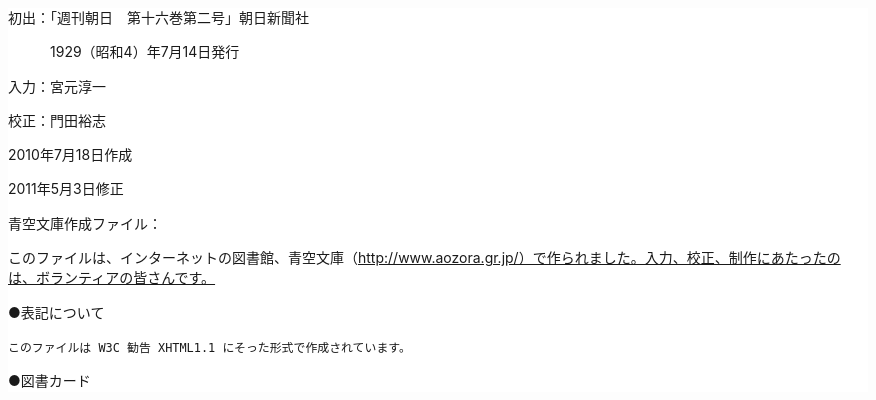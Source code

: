 初出：「週刊朝日　第十六巻第二号」朝日新聞社

　　　1929（昭和4）年7月14日発行

入力：宮元淳一

校正：門田裕志

2010年7月18日作成

2011年5月3日修正

青空文庫作成ファイル：

このファイルは、インターネットの図書館、青空文庫（http://www.aozora.gr.jp/）で作られました。入力、校正、制作にあたったのは、ボランティアの皆さんです。











●表記について


	このファイルは W3C 勧告 XHTML1.1 にそった形式で作成されています。







●図書カード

☆ ☆ ☆

● Exercise details
The answer consists of the lines above that include the word "このファイルは", each copied exactly.

● Output of the task
このファイルは、インターネットの図書館、青空文庫（http://www.aozora.gr.jp/）で作られました。入力、校正、制作にあたったのは、ボランティアの皆さんです。
	このファイルは W3C 勧告 XHTML1.1 にそった形式で作成されています。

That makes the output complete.